L’Ue ha raggiunto un accordo provvisorio sul pacchetto Omnibus I, che riduce in modo significativo gli obblighi di sostenibilità previsti da CSRD e CS3D, alzando le soglie dimensionali e rinviando le scadenze. Eliminato l’obbligo del climate transition plan e del regime di responsabilità armonizzato. La revisione modifica profondamente gli equilibri politici europei e segna un ulteriore ridimensionamento del green deal nel nuovo corso Ue orientato a competitività e sicurezza
Un altro pezzo di green deal cade per fare spazio ai nuovi assetti europei in materia di competitività industriale.
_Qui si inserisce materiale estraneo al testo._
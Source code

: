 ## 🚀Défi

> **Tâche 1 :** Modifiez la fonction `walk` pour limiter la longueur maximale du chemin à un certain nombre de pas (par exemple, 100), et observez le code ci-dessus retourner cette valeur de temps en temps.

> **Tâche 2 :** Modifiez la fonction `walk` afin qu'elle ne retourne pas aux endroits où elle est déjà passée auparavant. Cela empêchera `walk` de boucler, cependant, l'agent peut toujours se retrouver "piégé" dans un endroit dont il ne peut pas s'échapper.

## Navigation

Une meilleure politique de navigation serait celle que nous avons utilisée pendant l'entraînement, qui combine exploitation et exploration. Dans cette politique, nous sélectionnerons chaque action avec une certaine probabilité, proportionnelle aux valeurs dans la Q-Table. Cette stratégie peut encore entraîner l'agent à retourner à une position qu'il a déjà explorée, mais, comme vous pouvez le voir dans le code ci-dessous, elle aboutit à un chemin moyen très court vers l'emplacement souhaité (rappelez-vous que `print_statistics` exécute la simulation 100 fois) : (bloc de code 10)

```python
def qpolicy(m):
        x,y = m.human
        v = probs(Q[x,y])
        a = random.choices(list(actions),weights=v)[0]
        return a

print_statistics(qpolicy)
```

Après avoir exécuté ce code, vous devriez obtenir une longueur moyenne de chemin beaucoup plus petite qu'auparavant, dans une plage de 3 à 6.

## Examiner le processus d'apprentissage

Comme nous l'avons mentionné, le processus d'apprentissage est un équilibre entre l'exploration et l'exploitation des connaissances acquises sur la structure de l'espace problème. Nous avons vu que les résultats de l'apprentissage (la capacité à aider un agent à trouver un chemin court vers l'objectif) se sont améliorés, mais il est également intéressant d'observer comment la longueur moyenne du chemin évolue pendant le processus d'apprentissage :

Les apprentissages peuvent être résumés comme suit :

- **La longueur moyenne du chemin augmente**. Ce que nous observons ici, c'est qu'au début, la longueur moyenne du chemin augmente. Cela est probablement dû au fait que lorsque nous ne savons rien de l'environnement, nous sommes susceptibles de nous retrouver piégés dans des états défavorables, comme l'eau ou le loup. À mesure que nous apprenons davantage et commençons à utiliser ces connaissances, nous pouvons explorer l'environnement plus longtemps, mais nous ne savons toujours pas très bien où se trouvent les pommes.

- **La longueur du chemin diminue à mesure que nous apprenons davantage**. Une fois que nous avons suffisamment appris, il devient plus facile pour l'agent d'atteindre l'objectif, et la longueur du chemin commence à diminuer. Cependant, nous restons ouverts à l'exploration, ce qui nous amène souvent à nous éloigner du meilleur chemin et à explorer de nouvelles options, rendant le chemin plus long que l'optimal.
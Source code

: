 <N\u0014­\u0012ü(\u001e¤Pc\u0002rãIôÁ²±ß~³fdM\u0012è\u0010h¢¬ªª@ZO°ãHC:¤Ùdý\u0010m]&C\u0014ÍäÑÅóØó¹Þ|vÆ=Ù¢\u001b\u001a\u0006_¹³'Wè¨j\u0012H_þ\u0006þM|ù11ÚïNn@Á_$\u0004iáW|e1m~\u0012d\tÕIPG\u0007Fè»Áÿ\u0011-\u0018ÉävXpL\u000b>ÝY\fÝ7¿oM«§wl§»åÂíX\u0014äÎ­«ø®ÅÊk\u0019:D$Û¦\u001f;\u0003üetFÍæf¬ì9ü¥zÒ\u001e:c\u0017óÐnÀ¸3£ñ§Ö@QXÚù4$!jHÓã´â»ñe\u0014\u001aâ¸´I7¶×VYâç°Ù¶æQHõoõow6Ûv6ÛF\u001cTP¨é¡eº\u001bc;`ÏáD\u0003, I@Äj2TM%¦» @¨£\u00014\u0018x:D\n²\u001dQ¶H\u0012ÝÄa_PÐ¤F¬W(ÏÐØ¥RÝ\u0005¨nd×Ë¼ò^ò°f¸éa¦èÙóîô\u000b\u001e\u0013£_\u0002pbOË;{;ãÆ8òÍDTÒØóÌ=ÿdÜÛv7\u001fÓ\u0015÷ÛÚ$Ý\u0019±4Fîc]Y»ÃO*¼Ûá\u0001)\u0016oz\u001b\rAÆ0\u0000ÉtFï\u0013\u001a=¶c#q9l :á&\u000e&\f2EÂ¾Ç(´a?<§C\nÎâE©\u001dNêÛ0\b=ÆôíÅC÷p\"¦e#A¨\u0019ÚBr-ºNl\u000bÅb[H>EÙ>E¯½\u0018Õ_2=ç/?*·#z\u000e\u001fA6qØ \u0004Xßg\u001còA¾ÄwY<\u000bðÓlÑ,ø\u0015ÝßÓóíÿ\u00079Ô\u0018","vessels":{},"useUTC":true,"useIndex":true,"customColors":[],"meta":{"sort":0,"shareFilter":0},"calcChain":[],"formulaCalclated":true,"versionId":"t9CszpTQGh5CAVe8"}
È arrivato il via libera provvisorio delle istituzioni Ue al taglio degli obblighi di sostenibilità per le imprese. Parlamento e Consiglio hanno trovato l’accordo provvisorio nel negoziato sulle misure del cosiddetto pacchetto Omnibus I che modificano le direttive sul reporting di sostenibilità (CSRD) e sulla due diligence aziendale (CS3D), con l’obiettivo di alleggerire gli oneri regolatori per gli operatori economici e recuperare competitività sullo scenario internazionale. “Stiamo tagliando gli oneri per il 95% delle imprese inizialmente incluse nel perimetro della regolazione”, ha dichiarato il ministro dell’industria danese Morten Bødskov, secondo cui l’intervento garantirà “risparmi per 800 milioni di euro” e una posizione più salda nel confronto con Cina e Stati Uniti.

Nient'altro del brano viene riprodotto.